The two hugely significant acknowledgements are for The Americans, a series with critical acclaim of near-unanimity, ignored before now, and Mr. Robot, a series of stunning originality, nominated after just one season. In the past, the Academy would have allowed Mr. Robot to run several seasons before granting it a nomination in the top category.
HBO's Game of Thrones led the pack with 23 total nominations, while The People v. O.J. Simpson: American Crime Story came in second at 22. That, too, is meaningful.
The People v. O.J. Simpson dominates in the Outstanding Limited Series category and has numerous acting nominations. The sheer audacity of creator Ryan Murphy's take on the O.J. Simpson case made the series the TV event of the year so far.
There are other, welcome appreciations of freshness and fearlessness being acknowledged. Aziz Ansari's remarkably unconventional comedy Master of None, from Netflix, received several nominations. And the brazenly raw, barbarous comedy Catastrophe, which streams on Amazon in the U.S. (on shomi in Canada) got a writing nomination. For its pilot episode, no less.

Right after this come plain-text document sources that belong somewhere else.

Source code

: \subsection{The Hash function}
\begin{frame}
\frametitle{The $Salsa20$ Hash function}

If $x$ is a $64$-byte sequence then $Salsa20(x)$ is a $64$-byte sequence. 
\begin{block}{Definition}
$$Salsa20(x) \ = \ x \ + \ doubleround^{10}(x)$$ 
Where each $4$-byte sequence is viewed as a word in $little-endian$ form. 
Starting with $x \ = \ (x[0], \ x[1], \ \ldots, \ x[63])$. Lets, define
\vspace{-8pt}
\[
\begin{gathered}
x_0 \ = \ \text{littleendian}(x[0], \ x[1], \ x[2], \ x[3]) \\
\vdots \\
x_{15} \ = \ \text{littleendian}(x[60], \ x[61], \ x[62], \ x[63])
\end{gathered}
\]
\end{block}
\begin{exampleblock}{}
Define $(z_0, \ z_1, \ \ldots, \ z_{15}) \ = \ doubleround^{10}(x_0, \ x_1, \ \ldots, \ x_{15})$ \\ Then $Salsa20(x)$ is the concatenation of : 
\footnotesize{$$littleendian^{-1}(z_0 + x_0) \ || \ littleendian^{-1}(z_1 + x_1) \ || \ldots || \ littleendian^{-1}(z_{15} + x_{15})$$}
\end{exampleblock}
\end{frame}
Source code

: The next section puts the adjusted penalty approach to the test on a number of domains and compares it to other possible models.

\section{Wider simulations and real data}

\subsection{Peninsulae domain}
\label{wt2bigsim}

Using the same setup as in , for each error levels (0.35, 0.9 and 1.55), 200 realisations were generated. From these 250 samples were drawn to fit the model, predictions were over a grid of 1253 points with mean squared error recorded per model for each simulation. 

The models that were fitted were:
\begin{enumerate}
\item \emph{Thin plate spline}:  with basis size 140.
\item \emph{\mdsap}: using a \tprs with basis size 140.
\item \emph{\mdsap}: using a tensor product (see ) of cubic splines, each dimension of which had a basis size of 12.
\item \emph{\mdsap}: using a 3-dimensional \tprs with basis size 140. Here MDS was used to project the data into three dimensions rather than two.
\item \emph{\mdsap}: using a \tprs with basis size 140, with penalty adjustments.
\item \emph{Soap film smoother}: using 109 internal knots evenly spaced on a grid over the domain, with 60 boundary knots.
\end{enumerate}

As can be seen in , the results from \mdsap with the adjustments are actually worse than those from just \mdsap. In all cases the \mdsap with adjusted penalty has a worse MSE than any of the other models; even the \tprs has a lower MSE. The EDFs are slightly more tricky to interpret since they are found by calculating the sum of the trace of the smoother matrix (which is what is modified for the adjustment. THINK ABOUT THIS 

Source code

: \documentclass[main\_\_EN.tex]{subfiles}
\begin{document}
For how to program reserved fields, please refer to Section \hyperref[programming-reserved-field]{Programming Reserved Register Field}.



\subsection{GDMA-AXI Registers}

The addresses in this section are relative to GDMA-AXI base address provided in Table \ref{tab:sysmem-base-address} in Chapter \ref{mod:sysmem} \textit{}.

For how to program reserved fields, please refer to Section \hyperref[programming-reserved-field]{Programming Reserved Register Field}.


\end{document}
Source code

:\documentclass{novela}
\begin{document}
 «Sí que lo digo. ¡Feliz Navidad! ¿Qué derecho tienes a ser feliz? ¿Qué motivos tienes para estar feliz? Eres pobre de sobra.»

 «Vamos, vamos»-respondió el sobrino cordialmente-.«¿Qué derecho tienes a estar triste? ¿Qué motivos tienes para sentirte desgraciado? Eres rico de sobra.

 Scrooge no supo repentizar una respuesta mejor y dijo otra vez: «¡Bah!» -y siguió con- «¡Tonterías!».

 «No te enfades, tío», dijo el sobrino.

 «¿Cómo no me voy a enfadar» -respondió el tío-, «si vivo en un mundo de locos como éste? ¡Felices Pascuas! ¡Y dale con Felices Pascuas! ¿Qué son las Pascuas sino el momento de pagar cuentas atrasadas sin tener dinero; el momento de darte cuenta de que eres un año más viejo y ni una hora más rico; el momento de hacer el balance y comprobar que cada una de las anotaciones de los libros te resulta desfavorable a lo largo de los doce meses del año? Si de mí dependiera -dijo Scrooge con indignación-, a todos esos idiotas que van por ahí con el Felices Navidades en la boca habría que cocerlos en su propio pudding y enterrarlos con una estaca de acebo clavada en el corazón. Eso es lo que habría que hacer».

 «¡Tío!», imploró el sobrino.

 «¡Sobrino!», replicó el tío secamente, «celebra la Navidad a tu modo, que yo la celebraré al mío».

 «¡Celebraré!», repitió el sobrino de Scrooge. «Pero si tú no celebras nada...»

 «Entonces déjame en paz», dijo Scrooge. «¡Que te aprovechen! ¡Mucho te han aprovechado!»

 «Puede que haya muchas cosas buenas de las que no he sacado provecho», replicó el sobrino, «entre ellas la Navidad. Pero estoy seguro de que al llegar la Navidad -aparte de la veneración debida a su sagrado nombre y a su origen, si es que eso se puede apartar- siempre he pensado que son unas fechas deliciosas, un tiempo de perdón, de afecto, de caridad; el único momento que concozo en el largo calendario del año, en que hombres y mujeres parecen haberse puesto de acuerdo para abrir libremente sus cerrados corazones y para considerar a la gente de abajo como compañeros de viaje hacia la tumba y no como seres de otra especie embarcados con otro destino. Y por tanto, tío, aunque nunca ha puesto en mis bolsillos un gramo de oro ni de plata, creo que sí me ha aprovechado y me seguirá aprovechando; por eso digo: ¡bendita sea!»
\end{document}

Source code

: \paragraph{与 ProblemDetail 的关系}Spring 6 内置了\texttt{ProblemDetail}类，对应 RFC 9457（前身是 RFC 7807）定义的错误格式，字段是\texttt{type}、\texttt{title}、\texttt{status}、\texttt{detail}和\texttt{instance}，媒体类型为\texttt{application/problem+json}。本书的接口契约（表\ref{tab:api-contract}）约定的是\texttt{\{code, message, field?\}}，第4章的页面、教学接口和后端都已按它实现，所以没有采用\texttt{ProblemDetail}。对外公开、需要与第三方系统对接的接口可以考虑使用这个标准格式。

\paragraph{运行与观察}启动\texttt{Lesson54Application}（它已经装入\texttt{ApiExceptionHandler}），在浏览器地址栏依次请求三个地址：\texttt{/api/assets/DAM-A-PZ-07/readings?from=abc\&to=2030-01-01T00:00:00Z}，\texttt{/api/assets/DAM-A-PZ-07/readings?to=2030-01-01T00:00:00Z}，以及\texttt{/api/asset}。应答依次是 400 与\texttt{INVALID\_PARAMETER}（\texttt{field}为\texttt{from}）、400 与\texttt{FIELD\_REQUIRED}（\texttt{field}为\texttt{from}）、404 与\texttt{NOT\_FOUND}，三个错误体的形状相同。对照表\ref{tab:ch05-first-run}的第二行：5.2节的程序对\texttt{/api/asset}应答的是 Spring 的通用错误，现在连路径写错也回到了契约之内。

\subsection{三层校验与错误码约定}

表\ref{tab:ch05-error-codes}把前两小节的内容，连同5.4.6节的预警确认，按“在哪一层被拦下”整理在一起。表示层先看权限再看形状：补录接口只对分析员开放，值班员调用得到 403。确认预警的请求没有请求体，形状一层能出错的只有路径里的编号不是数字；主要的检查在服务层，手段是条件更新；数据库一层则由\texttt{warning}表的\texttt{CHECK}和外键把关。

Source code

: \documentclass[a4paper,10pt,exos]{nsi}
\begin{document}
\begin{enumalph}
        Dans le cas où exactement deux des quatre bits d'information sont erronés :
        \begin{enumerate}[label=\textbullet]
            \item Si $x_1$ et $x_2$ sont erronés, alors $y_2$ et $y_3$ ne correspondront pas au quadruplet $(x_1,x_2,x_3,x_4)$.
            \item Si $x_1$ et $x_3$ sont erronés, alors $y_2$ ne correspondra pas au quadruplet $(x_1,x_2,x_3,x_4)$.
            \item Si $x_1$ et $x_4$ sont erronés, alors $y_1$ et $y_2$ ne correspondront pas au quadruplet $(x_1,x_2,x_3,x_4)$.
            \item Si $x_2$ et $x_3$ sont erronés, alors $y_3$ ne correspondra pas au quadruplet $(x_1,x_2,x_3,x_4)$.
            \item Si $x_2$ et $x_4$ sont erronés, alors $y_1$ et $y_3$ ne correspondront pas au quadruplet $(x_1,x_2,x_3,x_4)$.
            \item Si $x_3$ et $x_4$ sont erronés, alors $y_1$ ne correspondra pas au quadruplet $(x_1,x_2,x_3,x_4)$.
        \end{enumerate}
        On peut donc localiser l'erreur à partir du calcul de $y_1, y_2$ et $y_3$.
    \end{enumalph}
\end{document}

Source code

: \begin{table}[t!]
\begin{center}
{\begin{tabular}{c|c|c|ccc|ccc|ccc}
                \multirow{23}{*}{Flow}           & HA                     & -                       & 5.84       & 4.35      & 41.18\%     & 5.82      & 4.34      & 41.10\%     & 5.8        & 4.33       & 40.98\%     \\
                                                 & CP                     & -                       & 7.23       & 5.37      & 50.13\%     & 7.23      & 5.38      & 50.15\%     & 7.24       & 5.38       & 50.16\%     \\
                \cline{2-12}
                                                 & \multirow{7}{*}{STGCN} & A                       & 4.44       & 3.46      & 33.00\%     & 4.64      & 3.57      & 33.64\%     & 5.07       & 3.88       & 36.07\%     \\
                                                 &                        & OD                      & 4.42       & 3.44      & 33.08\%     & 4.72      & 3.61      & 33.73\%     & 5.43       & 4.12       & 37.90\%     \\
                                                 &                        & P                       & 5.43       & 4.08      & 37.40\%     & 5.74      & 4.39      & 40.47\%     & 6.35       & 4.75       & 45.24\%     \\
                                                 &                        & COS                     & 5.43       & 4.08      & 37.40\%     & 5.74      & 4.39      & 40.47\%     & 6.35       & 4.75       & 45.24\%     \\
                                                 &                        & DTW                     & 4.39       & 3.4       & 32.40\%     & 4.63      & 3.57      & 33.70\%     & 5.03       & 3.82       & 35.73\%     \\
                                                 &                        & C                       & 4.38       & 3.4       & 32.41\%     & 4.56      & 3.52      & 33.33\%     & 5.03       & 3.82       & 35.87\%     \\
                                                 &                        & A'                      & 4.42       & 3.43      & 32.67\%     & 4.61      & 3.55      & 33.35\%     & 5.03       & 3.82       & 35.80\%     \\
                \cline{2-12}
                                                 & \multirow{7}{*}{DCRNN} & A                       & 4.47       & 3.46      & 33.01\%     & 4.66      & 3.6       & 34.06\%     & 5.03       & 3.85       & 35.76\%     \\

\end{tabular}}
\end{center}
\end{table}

In the acting categories, Canadian Tatiana Maslany was nominated for the second time for Orphan Black. The series, mind you, was essentially shut out in other categories, giving truth to the general impression that Maslany is the show's core and not much else about it has merit. Matthew Rhys and Keri Russell are finally getting honoured for The Americans, a show in which they have been remarkable for several seasons already.
It is also notable that the Emmys do not suffer from the diversity problem that rocked the Academy Awards. Actors from all backgrounds are everywhere in the nominations – Ansari for Master of None, Tracee Ellis Ross for Black-ish, along with Anthony Anderson for the same show, Viola Davis for How to Get Away With Murder, Taraji P. Henson for her work as the already iconic Cookie on Fox's Empire, and several others.
Of course, there were major disappointments and surprises when the full list of nominations were announced. The comedy The Big Bang Theory no longer dominates a lot of comedy categories; The Good Wife, often perceived as the best drama on network TV, got very little and even Orange is the New Black did not seem to have a big impact on voters – confirmation that Emmy voters noticed the decline last season.
And there were two bizarre snubs, given the new openness of the Emmys.
The outstanding and deeply serious (but still grippingly entertaining) Netflix drama Narcos got barely a nod. And Outlander, one of the most popular shows on the planet and a genre-bending journey into all manner of historical romance, drama and personal torment, was shut out of the series and acting categories.
For all the meaning that is obvious in the new openness of the Emmys, The Golden Globes are still quicker to give credit where credit is due and be truly open-minded. Expect Outlander and perhaps Narcos to get acknowledgment there.